Jess Phillips, the campaigning Labour MP, has been blocked from joining parliament’s sleaze watchdog after her own party withdrew its support.
The Birmingham Yardley MP’s name was printed on House of Commons order paper as a candidate to become the new member of the standards and privileges committee. But parliamentary sources have told the Guardian that support was dropped days ago after Labour’s officials indicated that other MPs were now interested in taking up the role.
One informed insider told the Guardian that Jeremy Corbyn’s office was behind the decision to drop Phillips – an outspoken critic of the Labour leader.
Corbyn has been under investigation by the parliamentary commissioner for standards, Kathryn Stone, for allegedly failing to declare flights. He has vigorously denied the claims.
Phillips criticised the appointment process, which sees party leaders and their whips given the power to nominate committee members.
“What worries me about the fact that my nomination was stopped is that it highlights that the current process is that party leaders have power over who goes on the standards committee – apart from the chair – and lays bare a flaw where once again political patronage and protection can subvert a process that now more than ever needs to be trusted,” she told PoliticsHome. Chairs are chosen by the committee members.
“Surely political parties could just fill it with yes men. I don’t think this has ever been the case, so I’m not sure why my nomination was withdrawn.”
A Labour source said other MPs have asked to be considered for the appointment following the vacancy created by Kevin Barron standing down as its chair. “This has nothing to do with any investigation. The investigation is being conducted by the commissioner for standards, not the committee on standards, and the committee is not involved in the commissioner’s decision-making,” the source said.
Corbyn was reported to Stone by Conservative MPs during the summer over allegations that he had not properly registered trips abroad which were paid for by other organisations.
Pictures had emerged of Corbyn holding a wreath in front of a plaque honouring the founder of Black September – the group behind the 1972 killing of Israeli athletes at the Munich Olympics – in Tunisia in 2014. The Labour leader said he was at the cemetery to pay his respects to the victims of an Israeli air strike in 1985.
Under new rules passed by the Commons in July, the details of all MPs under investigation by the independent watchdog are kept secret. However, the Guardian has been told that Stone’s office has made inquiries into the claims.

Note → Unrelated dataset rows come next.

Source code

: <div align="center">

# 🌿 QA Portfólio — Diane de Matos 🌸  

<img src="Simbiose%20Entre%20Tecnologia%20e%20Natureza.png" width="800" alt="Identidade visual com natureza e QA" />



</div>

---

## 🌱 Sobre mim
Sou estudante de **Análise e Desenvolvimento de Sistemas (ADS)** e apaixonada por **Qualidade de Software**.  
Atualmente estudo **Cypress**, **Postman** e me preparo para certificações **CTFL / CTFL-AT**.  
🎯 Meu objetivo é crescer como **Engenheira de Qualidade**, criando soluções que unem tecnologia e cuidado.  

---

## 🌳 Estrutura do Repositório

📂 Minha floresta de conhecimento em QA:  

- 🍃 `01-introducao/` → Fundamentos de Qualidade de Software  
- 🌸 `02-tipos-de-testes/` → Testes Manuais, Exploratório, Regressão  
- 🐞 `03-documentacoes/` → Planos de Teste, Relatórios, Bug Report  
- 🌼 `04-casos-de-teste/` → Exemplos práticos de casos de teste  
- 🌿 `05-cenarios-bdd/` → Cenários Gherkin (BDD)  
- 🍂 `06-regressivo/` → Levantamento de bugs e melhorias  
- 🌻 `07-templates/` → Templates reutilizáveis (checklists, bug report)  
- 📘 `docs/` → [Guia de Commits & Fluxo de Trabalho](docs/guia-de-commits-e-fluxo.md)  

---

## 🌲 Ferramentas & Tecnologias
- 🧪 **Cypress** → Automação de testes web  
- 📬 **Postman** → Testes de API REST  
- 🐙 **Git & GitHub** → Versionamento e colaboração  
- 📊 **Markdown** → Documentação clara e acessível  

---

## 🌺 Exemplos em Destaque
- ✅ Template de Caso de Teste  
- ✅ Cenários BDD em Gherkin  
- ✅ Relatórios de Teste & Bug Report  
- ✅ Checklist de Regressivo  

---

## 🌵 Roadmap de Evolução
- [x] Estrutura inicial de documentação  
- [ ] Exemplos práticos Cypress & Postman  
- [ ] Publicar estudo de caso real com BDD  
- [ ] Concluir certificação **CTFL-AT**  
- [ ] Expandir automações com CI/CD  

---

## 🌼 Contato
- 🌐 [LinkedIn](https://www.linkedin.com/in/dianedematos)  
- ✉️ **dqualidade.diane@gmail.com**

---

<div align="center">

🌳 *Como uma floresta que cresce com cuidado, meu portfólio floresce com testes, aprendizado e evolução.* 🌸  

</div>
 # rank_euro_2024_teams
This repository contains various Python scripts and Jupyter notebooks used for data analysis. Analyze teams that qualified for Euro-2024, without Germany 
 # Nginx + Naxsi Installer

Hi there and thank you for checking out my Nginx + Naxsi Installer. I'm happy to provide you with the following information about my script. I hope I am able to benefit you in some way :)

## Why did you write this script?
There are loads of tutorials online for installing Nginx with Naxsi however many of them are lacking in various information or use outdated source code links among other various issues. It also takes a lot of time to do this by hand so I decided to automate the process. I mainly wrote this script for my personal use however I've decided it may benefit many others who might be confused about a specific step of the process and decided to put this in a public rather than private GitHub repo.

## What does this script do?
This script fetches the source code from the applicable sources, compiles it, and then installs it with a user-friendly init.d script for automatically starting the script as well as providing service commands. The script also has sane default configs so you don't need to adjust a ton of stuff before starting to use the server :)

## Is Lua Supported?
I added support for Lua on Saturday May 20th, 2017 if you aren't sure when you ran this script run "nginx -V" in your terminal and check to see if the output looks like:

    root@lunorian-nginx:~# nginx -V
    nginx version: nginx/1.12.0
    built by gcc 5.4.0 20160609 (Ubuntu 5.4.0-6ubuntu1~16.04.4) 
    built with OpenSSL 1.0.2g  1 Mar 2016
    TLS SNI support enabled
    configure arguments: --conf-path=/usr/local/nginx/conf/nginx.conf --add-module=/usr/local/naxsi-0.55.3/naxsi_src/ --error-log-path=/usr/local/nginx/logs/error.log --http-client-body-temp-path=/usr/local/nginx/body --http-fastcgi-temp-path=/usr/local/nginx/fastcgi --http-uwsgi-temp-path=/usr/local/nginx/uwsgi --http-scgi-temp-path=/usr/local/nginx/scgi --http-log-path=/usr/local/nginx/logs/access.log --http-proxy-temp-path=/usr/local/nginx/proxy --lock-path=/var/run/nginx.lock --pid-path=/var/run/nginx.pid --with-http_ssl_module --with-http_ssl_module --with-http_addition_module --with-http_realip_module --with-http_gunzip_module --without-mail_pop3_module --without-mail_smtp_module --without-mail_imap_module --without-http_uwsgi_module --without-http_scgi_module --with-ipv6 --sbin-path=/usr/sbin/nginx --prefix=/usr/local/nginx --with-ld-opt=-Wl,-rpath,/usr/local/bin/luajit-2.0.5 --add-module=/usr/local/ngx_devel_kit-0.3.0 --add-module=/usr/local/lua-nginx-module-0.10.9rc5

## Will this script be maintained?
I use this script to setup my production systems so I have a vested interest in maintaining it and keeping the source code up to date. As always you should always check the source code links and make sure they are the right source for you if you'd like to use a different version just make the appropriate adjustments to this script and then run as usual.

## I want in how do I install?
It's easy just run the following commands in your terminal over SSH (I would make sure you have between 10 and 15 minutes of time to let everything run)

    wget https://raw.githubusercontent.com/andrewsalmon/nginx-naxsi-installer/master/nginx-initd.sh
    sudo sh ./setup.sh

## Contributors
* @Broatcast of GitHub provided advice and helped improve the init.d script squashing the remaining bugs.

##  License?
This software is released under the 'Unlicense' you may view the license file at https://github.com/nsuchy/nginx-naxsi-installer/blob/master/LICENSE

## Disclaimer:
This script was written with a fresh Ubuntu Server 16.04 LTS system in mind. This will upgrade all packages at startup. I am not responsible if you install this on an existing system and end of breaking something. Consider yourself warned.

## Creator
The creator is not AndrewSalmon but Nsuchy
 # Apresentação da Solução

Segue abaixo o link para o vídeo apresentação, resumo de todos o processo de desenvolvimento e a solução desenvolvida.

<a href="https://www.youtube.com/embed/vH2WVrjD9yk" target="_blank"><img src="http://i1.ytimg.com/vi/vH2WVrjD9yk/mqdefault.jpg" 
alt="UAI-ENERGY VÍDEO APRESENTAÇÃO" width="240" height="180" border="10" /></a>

MPs must register foreign trips worth more than £300 if the costs have not been borne in full by the MP or public funds. Corbyn has said that he was confident all appropriate declarations were made.
The post of chair of the committee, which disciplines MPs for breaking parliamentary rules, became available in September after Barron stood down after eight years.
Corbyn’s office and Labour have been asked to comment.